Charles couldn't speak.
"I don't expect you to understand what it really means to be a prisoner," Erik murmured into his ear, voice hushed and languid. "You've never experienced hardship, or had to go without. I think you've latched onto the idea of poor food and bare walls because it's the most foreign thing you can imagine, and that you believe that so long as you don't see those things when you look around, you're not being treated badly."
He held a finger against Charles' watch for a long moment, as if feeling for a heartbeat, and continued, "I'm sure you know that those aren't the only ways to deprive a person, but I don't think you want to apply that reasoning to yourself; you complain that your food's too good and your rooms are too nice and I think you do that to make yourself feel better about the fact that this whole time you've been trading around your rights around like any common convict who's ever exchanged a favor for a small luxury."
Erik pushed his last two fingers beneath the black leather band, propping the watch up away from Charles' skin, and in that cramped space he pinched the watch's crown between his thumb and middle finger, delicate and precise as a surgeon. He spun it counterclockwise until it popped out, then pulled it another two notches to adjust the hands from nine back to seven. Then Erik pushed it back in, twice, and began carefully to wind, twirling the crown under the pad of his thumb. It made a soft sound like the wings of a moth beating trapped in a tin.

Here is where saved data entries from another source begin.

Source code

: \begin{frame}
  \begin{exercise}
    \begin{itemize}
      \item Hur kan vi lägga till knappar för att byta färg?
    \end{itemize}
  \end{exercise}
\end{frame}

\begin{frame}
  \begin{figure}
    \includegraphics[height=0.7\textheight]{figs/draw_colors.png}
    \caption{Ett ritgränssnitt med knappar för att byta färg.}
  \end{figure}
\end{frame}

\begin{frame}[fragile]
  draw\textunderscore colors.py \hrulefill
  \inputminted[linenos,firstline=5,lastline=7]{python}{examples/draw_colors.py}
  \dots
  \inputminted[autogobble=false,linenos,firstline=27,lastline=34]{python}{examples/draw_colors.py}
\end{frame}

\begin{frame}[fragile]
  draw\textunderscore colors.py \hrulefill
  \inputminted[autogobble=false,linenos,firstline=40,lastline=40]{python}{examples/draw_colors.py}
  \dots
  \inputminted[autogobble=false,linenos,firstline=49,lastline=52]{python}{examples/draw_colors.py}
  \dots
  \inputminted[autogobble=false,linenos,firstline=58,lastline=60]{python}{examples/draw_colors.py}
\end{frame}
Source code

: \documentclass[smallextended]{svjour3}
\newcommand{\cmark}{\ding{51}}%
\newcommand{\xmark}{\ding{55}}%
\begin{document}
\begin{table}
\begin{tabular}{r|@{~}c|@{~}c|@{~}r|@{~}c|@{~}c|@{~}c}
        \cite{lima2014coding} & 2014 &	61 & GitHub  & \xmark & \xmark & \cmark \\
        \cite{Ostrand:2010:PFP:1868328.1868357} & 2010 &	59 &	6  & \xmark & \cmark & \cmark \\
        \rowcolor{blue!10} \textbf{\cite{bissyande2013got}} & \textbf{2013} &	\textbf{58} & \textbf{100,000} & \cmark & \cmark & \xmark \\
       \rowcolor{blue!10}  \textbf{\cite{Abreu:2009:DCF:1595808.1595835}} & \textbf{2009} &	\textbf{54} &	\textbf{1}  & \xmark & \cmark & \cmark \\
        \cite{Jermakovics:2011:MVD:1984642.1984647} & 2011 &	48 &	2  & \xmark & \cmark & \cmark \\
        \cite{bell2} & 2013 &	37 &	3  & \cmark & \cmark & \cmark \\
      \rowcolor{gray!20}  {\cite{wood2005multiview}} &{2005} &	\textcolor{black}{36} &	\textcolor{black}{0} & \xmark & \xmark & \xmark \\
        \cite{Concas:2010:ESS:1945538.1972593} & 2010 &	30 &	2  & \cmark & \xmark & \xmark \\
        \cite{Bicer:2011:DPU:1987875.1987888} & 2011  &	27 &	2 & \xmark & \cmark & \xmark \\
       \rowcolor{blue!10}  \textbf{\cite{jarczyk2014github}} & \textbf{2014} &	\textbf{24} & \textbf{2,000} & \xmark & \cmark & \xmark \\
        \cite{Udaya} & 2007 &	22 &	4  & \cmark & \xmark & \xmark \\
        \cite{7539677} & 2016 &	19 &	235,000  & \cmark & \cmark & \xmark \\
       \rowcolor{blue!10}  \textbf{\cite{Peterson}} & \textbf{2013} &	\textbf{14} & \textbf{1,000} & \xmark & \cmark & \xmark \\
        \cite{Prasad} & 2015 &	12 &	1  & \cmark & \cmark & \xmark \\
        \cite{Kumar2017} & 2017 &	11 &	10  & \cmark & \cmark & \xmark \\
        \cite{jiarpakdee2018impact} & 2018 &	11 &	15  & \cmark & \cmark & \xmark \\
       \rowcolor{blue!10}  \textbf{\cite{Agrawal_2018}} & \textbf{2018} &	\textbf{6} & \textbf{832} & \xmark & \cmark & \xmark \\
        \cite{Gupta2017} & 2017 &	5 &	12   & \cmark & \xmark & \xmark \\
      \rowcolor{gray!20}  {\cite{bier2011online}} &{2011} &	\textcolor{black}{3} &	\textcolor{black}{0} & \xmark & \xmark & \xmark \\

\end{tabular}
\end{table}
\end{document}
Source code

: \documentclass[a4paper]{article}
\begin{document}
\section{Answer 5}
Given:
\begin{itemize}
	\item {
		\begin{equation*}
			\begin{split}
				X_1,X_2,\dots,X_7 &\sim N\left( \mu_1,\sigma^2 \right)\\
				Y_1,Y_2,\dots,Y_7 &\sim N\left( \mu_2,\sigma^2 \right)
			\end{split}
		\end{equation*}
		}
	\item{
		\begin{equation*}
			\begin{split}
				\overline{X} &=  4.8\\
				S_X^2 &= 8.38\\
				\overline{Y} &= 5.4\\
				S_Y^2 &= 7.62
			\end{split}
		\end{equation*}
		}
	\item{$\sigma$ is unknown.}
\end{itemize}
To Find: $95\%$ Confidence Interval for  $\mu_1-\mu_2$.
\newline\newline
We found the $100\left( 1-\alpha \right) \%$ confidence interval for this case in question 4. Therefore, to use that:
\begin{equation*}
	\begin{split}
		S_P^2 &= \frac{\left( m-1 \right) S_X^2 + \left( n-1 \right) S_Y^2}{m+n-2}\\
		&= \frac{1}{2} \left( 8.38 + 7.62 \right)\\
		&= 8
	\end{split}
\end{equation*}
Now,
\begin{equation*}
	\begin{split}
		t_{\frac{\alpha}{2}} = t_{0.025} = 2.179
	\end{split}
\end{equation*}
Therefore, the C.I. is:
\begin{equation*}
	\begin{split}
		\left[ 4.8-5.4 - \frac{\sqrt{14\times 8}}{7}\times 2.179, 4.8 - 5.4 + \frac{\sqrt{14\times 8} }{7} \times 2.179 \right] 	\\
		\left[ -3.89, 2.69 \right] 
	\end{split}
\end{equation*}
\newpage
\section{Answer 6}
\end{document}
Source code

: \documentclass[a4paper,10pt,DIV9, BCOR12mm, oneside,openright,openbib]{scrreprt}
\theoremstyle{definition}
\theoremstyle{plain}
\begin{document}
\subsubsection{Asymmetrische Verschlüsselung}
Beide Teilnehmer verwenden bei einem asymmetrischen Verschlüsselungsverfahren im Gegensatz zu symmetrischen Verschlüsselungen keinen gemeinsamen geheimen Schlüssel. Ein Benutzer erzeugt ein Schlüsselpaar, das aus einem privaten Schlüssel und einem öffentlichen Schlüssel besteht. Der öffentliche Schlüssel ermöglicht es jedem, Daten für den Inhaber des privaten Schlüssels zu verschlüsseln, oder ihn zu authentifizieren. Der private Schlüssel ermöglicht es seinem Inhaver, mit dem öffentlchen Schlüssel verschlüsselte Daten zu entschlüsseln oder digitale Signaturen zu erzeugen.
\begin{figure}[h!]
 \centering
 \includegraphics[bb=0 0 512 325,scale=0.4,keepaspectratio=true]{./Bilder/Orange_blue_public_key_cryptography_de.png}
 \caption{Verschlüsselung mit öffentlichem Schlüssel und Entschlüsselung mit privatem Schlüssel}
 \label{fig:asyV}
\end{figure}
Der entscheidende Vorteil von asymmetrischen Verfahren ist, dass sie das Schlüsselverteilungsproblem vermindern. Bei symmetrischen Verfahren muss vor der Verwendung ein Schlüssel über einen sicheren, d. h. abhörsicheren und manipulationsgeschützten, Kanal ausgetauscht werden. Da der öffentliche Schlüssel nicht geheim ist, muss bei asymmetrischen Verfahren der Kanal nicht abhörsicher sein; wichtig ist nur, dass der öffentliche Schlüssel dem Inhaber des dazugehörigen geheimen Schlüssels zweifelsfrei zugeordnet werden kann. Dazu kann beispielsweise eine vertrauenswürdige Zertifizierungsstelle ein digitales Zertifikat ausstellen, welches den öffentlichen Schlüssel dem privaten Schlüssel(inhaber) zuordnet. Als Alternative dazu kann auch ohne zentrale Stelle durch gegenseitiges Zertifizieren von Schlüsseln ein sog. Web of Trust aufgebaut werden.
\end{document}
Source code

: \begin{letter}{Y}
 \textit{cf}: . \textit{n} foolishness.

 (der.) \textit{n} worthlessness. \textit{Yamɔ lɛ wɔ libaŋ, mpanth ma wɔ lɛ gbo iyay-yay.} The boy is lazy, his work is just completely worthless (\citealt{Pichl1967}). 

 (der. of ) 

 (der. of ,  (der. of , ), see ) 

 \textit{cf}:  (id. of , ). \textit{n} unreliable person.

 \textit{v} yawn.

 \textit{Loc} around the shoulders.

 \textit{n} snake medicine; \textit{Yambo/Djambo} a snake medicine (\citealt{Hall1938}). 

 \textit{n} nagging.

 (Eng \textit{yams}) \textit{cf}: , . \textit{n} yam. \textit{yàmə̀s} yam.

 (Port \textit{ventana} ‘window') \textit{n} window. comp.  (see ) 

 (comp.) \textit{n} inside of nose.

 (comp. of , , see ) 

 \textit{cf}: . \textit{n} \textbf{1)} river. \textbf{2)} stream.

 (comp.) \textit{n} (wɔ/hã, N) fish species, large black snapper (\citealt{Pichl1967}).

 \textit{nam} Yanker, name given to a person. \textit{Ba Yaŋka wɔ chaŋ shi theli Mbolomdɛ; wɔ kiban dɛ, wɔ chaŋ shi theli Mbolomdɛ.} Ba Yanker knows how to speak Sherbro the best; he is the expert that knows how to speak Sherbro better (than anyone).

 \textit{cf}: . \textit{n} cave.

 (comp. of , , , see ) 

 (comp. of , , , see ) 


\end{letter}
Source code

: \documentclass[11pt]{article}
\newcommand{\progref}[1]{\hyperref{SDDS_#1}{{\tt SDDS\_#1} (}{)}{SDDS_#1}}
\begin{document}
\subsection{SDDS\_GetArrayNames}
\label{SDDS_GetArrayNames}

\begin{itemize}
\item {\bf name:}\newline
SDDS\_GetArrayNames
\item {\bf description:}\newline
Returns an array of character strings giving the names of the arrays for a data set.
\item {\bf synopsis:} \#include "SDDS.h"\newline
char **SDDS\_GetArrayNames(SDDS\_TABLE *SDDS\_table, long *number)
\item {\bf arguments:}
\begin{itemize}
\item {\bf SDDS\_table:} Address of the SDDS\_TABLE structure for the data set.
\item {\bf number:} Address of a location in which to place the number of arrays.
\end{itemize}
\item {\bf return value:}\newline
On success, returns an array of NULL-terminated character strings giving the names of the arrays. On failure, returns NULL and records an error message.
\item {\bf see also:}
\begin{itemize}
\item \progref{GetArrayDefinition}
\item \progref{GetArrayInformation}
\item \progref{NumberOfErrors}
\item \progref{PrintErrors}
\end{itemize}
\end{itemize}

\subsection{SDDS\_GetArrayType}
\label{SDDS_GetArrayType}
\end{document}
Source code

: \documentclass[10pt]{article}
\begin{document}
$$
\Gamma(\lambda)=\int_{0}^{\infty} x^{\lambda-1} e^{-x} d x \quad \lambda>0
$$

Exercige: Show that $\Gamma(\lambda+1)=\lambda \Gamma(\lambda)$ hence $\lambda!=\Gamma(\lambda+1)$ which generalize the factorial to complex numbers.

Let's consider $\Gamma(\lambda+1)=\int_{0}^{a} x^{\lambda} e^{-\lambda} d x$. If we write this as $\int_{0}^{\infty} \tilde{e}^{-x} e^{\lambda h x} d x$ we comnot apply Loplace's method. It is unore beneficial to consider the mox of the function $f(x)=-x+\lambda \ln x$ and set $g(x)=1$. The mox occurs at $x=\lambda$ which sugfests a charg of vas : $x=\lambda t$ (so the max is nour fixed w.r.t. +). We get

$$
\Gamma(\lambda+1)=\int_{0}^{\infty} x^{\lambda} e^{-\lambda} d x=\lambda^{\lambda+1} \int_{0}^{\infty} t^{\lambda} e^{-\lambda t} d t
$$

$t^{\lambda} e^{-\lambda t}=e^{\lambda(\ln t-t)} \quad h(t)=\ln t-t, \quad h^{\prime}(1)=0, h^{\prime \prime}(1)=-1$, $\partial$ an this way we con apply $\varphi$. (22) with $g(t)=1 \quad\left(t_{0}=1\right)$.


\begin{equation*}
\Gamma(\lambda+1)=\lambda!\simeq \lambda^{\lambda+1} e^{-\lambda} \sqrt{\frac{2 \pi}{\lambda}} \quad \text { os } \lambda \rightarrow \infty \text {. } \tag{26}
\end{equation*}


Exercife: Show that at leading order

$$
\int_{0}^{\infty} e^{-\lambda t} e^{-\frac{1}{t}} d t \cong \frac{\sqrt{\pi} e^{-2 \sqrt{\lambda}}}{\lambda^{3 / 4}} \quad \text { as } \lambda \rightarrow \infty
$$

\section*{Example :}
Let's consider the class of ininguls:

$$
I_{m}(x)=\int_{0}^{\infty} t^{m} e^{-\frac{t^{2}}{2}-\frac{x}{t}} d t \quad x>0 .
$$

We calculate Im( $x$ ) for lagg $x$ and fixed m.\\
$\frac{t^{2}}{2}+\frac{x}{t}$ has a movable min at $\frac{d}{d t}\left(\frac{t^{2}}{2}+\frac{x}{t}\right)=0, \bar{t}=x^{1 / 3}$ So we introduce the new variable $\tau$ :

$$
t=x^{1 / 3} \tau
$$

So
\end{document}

Charles remained silent as Erik's breath caressed the shell of his ear. "The truth is that you can't stand to be deprived. You had the option to live like a prisoner and you've already given it up in favor of having people to talk to and things to do. You're the one who's pretending; you're the one who's sold out, and the only reason you want to be treated badly now is so that you can feel like a victim instead of a whore."
Erik's fingers slowed to a stop, lingered, and then he re-set the hands, pressed the crown back in, and screwed it tight. The second hand flitted merry and gold over its ivory world, and Erik held the face tilted, for a moment, as if to check its progress or to show Charles that it was unharmed. Charles stared at it mutely.
"I won't do that for you, Charles," Erik told him. "I won't help you delude yourself, and until you stop and realize that for yourself, you'll never be free. But someday—someday you'll wake up and you'll no longer be a prisoner, and I'll be waiting for you."
He studied Charles for a long while to see whether the telepath had any reply, and eventually he set Charles' wrist down again. Erik didn't untangle their fingers, but his other hand went back to the book and after finding his spot again he began to read.
Charles looked down at their fingers and tried to think, feeling as if he were trapped in amber for any curious eye to turn over and examine in the light of his mistakes.